I've had vaginal itching for around two years now, as with most posts I've read I've been told it's just thrush but then I've been tested for that twice now and both tests came back negative. The GUM clinic said it could just be an allergy or thrush of the vulva (if that is even possible?). I have no discharge, other than the normal. It's red near the labia but not exactly bright red. I have small spots but I've googled those before (I can't remember what they're called but they're normal- so google tells me anyway) and whenever I've had an examination then I've been told it looks normal and healthy. 

The GUM clinic gave me some thrush cream that also had steriod cream in it and I used that for about six weeks and since then the itching has been much improved. I think it seems to get worse with stress. I don't have any lumps or any white marks or anything which people seem to say are symptoms of Lichen Sclerosus. The fact that it went away with the steroid cream would suggest it's some sort of allergy but I just don't know what to?
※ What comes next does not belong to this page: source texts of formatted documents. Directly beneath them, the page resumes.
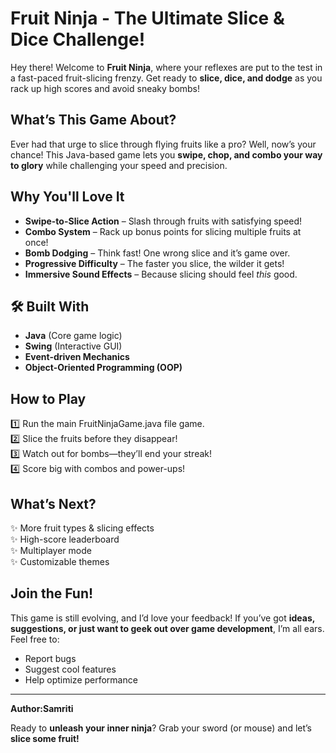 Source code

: #  Fruit Ninja - The Ultimate Slice & Dice Challenge! 

Hey there! Welcome to **Fruit Ninja**, where your reflexes are put to the test in a fast-paced fruit-slicing frenzy. Get ready to **slice, dice, and dodge** as you rack up high scores and avoid sneaky bombs! 

##  What’s This Game About?
Ever had that urge to slice through flying fruits like a pro? Well, now’s your chance! This Java-based game lets you **swipe, chop, and combo your way to glory** while challenging your speed and precision.

##  Why You'll Love It
- **Swipe-to-Slice Action** – Slash through fruits with satisfying speed!  
- **Combo System** – Rack up bonus points for slicing multiple fruits at once!  
- **Bomb Dodging** – Think fast! One wrong slice and it’s game over.  
- **Progressive Difficulty** – The faster you slice, the wilder it gets!  
- **Immersive Sound Effects** – Because slicing should feel *this* good.  

## 🛠 Built With
- **Java** (Core game logic)
- **Swing** (Interactive GUI)
- **Event-driven Mechanics**
- **Object-Oriented Programming (OOP)**  

##  How to Play
1️⃣ Run the main  FruitNinjaGame.java file game.  
2️⃣ Slice the fruits before they disappear!  
3️⃣ Watch out for bombs—they’ll end your streak!  
4️⃣ Score big with combos and power-ups!  

##  What’s Next?
✨ More fruit types & slicing effects  
✨ High-score leaderboard  
✨ Multiplayer mode  
✨ Customizable themes  

## Join the Fun!
This game is still evolving, and I’d love your feedback! If you’ve got **ideas, suggestions, or just want to geek out over game development**, I’m all ears. Feel free to:
- Report bugs 
- Suggest cool features 
- Help optimize performance 

---
**Author:Samriti**

Ready to **unleash your inner ninja**? Grab your sword (or mouse) and let’s **slice some fruit!** 
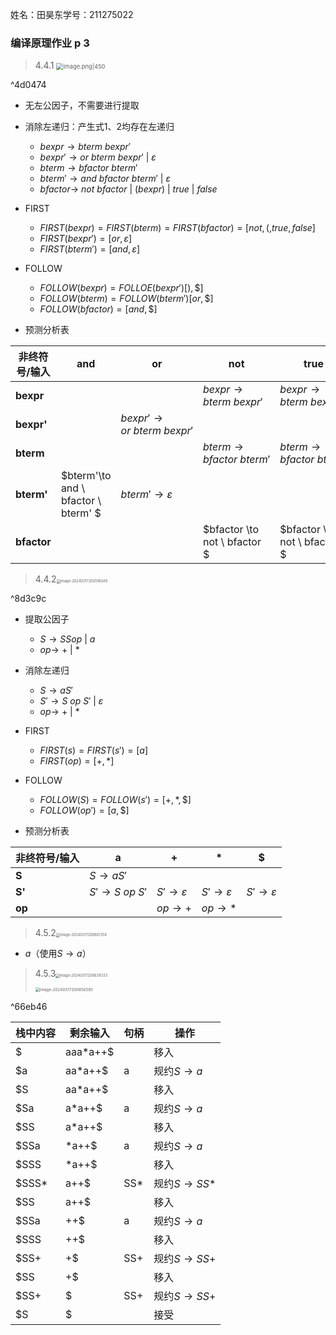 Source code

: 姓名：田昊东学号：211275022
### 编译原理作业 p 3
>4.4.1 <img src="https://thdlrt.oss-cn-beijing.aliyuncs.com/20240317200420.png" alt="image.png|450" style="zoom: 67%;" />

^4d0474

- 无左公因子，不需要进行提取
- 消除左递归：产生式1、2均存在左递归
  - $bexpr\to bterm \ bexpr'$
  - $bexpr'\to or \ bterm \ bexpr' \ | \ \varepsilon$
  - $bterm\to bfactor \ bterm'$
  - $bterm'\to and \ bfactor \ bterm' \ | \ \varepsilon$
  - $bfactor \to \ not \ bfactor \ | \ ( bexpr ) \ | \ true \ | \ false$

- FIRST
  - $FIRST(bexpr)=FIRST(bterm)=FIRST(bfactor)=[not,(,true,false]$
  - $FIRST(bexpr')=[or,\varepsilon]$
  - $FIRST(bterm')=[and,\varepsilon]$

- FOLLOW
  - $FOLLOW(bexpr)=FOLLOE(bexpr')[),\$]$
  - $FOLLOW(bterm)=FOLLOW(bterm')[or,\$]$
  - $FOLLOW(bfactor)=[and,\$]$

- 预测分析表

| 非终符号/输入 | and                                 | or                              | not                          | true                         | false                        | (                            | )                       | $                       |
| ------------- | ----------------------------------- | ------------------------------- | ---------------------------- | ---------------------------- | ---------------------------- | ---------------------------- | ----------------------- | ----------------------- |
| **bexpr**     |                                     |                                 | $bexpr\to bterm \ bexpr'$    | $bexpr\to bterm \ bexpr'$    | $bexpr\to bterm \ bexpr'$    | $bexpr\to bterm \ bexpr'$    |                         |                         |
| **bexpr'**    |                                     | $bexpr'\to or \ bterm \ bexpr'$ |                              |                              |                              |                              | $bexpr'\to \varepsilon$ | $bexpr'\to \varepsilon$ |
| **bterm**     |                                     |                                 | $bterm\to bfactor \ bterm'$  | $bterm\to bfactor \ bterm'$  | $bterm\to bfactor \ bterm'$  | $bterm\to bfactor \ bterm'$  |                         |                         |
| **bterm'**    | $bterm'\to and \ bfactor \ bterm' $ | $bterm'\to \varepsilon$         |                              |                              |                              |                              |                         | $bterm'\to \varepsilon$ |
| **bfactor**   |                                     |                                 | $bfactor \to not \ bfactor $ | $bfactor \to not \ bfactor $ | $bfactor \to not \ bfactor $ | $bfactor \to not \ bfactor $ |                         |                         |



> 4.4.2<img src="https://thdlrt.oss-cn-beijing.aliyuncs.com/image-20240317200516049.png" alt="image-20240317200516049" style="zoom:40%;" />

^8d3c9c

- 提取公因子
  - $S\to SSop \ | \ a$
  - $op\to \ + \ | \ *$

- 消除左递归
  - $S\to aS'$
  - $S'\to S \ op \ S' \ | \ \varepsilon$
  - $op\to \ + \ | \ *$

- FIRST
  - $FIRST(s)=FIRST(s')=[a]$
  - $FIRST(op)=[+,*]$

- FOLLOW
  - $FOLLOW(S)=FOLLOW(s')=[+,*,\$]$
  - $FOLLOW(op')=[a,\$]$

- 预测分析表

| 非终符号/输入 | a                   | +                  | *                  | $                  |
| ------------- | ------------------- | ------------------ | ------------------ | ------------------ |
| **S**         | $S\to aS'$          |                    |                    |                    |
| **S'**        | $S'\to S \ op \ S'$ | $S'\to\varepsilon$ | $S'\to\varepsilon$ | $S'\to\varepsilon$ |
| **op**        |                     | $op\to+$           | $op\to*$           |                    |



> 4.5.2<img src="https://thdlrt.oss-cn-beijing.aliyuncs.com/image-20240317200601358.png" alt="image-20240317200601358" style="zoom:40%;" />

- $a$（使用$S\to a$）



> 4.5.3<img src="https://thdlrt.oss-cn-beijing.aliyuncs.com/image-20240317200639333.png" alt="image-20240317200639333" style="zoom:40%;" />
>
> <img src="https://thdlrt.oss-cn-beijing.aliyuncs.com/image-20240317200656585.png" alt="image-20240317200656585" style="zoom:45%;" />

^66eb46

| 栈中内容 | 剩余输入 | 句柄 | 操作           |
| -------- | -------- | ---- | -------------- |
| $        | aaa*a++$ |      | 移入           |
| $a       | aa*a++$  | a    | 规约$S\to a$   |
| $S       | aa*a++$  |      | 移入           |
| $Sa      | a*a++$   | a    | 规约$S\to a$   |
| $SS      | a*a++$   |      | 移入           |
| $SSa     | *a++$    | a    | 规约$S\to a$   |
| $SSS     | *a++$    |      | 移入           |
| $SSS*    | a++$     | SS*  | 规约$S\to SS*$ |
| $SS      | a++$     |      | 移入           |
| $SSa     | ++$      | a    | 规约$S\to a$   |
| $SSS     | ++$      |      | 移入           |
| $SS+     | +$       | SS+  | 规约$S\to SS+$ |
| $SS      | +$       |      | 移入           |
| $SS+     | $        | SS+  | 规约$S\to SS+$ |
| $S       | $        |      | 接受           |

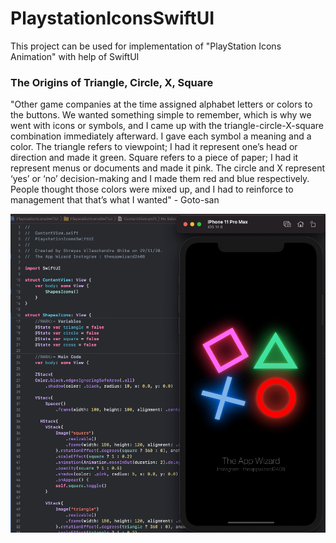 # PlaystationIconsSwiftUI
This project can be used for implementation of "PlayStation Icons Animation" with help of SwiftUI




### The Origins of Triangle, Circle, X, Square
"Other game companies at the time assigned alphabet letters or colors to the buttons. We wanted something simple to remember, which is why we went with icons or symbols, and I came up with the triangle-circle-X-square combination immediately afterward. I gave each symbol a meaning and a color. The triangle refers to viewpoint; I had it represent one’s head or direction and made it green. Square refers to a piece of paper; I had it represent menus or documents and made it pink. The circle and X represent ‘yes’ or ‘no’ decision-making and I made them red and blue respectively. People thought those colors were mixed up, and I had to reinforce to management that that’s what I wanted" -  Goto-san 


![Image of Output](https://github.com/TheAppWizard/PlaystationIconsSwiftUI/blob/main/output.png)
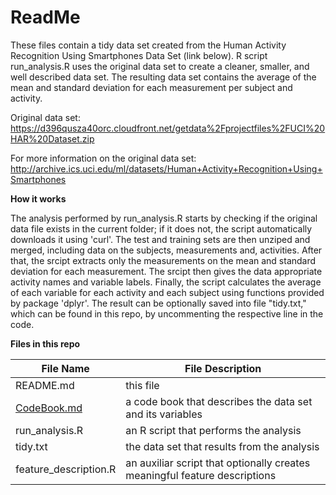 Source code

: ReadMe
======

These files contain a tidy data set created from the Human Activity Recognition Using Smartphones Data Set (link below). R script run_analysis.R uses the original data set to create a cleaner, smaller, and well described data set. The resulting data set contains the average of the mean and standard deviation for each measurement per subject and activity.

Original data set:
https://d396qusza40orc.cloudfront.net/getdata%2Fprojectfiles%2FUCI%20HAR%20Dataset.zip 

For more information on the original data set:
http://archive.ics.uci.edu/ml/datasets/Human+Activity+Recognition+Using+Smartphones 

**How it works**

The analysis performed by run_analysis.R starts by checking if the original data file exists in the current folder; if it does not, the script automatically downloads it using 'curl'. The test and training sets are then unziped and merged, including data on the subjects, measurements and, activities. After that, the srcipt extracts only the measurements on the mean and standard deviation for each measurement. The srcipt then gives the data appropriate activity names and variable labels. Finally, the script calculates the average of each variable for each activity and each subject using functions provided by package 'dplyr'. The result can be optionally saved into file "tidy.txt," which can be found in this repo, by uncommenting the respective line in the code.

**Files in this repo**

File Name | File Description
----------|-----------------
README.md | this file
[CodeBook.md](./CodeBook.md) | a code book that describes the data set and its variables
run_analysis.R | an R script that performs the analysis 
tidy.txt | the data set that results from the analysis
feature_description.R | an auxiliar script that optionally creates meaningful feature descriptions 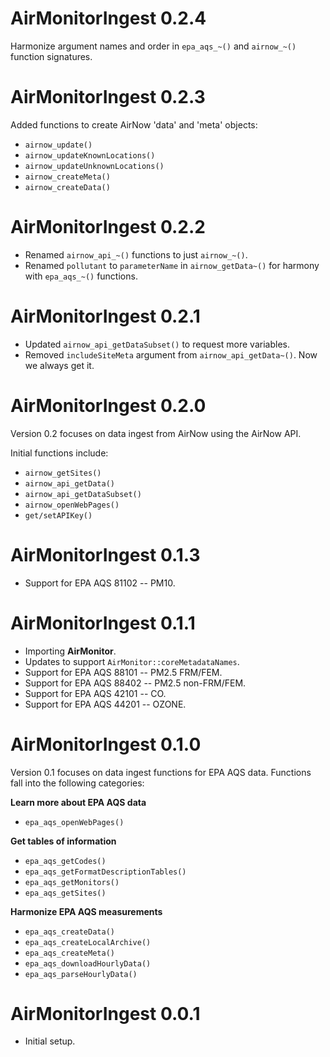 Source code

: # AirMonitorIngest 0.2.4

Harmonize argument names and order in `epa_aqs_~()` and `airnow_~()` function signatures.

# AirMonitorIngest 0.2.3

Added functions to create AirNow 'data' and 'meta' objects:

* `airnow_update()`
* `airnow_updateKnownLocations()`
* `airnow_updateUnknownLocations()`
* `airnow_createMeta()`
* `airnow_createData()`

# AirMonitorIngest 0.2.2

* Renamed `airnow_api_~()` functions to just `airnow_~()`.
* Renamed `pollutant` to `parameterName` in `airnow_getData~()` for harmony with
`epa_aqs_~()` functions.

# AirMonitorIngest 0.2.1

* Updated `airnow_api_getDataSubset()` to request more variables.
* Removed `includeSiteMeta` argument from `airnow_api_getData~()`. Now we always get it.

# AirMonitorIngest 0.2.0

Version 0.2 focuses on data ingest from AirNow using the AirNow API.

Initial functions include:

* `airnow_getSites()`
* `airnow_api_getData()`
* `airnow_api_getDataSubset()`
* `airnow_openWebPages()`
* `get/setAPIKey()`

# AirMonitorIngest 0.1.3

* Support for EPA AQS 81102 -- PM10.

# AirMonitorIngest 0.1.1

* Importing **AirMonitor**.
* Updates to support `AirMonitor::coreMetadataNames`.
* Support for EPA AQS 88101 -- PM2.5 FRM/FEM.
* Support for EPA AQS 88402 -- PM2.5 non-FRM/FEM.
* Support for EPA AQS 42101 -- CO.
* Support for EPA AQS 44201 -- OZONE.

# AirMonitorIngest 0.1.0

Version 0.1 focuses on data ingest functions for EPA AQS data. Functions fall
into the following categories:

**Learn more about EPA AQS data**

* `epa_aqs_openWebPages()` 

**Get tables of information**

* `epa_aqs_getCodes()`
* `epa_aqs_getFormatDescriptionTables()`
* `epa_aqs_getMonitors()`
* `epa_aqs_getSites()`

**Harmonize EPA AQS measurements**

* `epa_aqs_createData()`
* `epa_aqs_createLocalArchive()`
* `epa_aqs_createMeta()`
* `epa_aqs_downloadHourlyData()`
* `epa_aqs_parseHourlyData()`

# AirMonitorIngest 0.0.1

* Initial setup.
I have noticed that if I wear no knickers (under a long skirt) then there is hardly any itching at all. 

I am currently going through a panic of health anxiety so I can't stop googling these symptoms and it all seems to leads to some sort of cancer so I'm petrified it could be that. 

I'm in the UK and I've booked a doctors appointment for Monday where I will ask to be referred because I've had enough of this now. I just wondered if anyone had any ideas or had been through similar?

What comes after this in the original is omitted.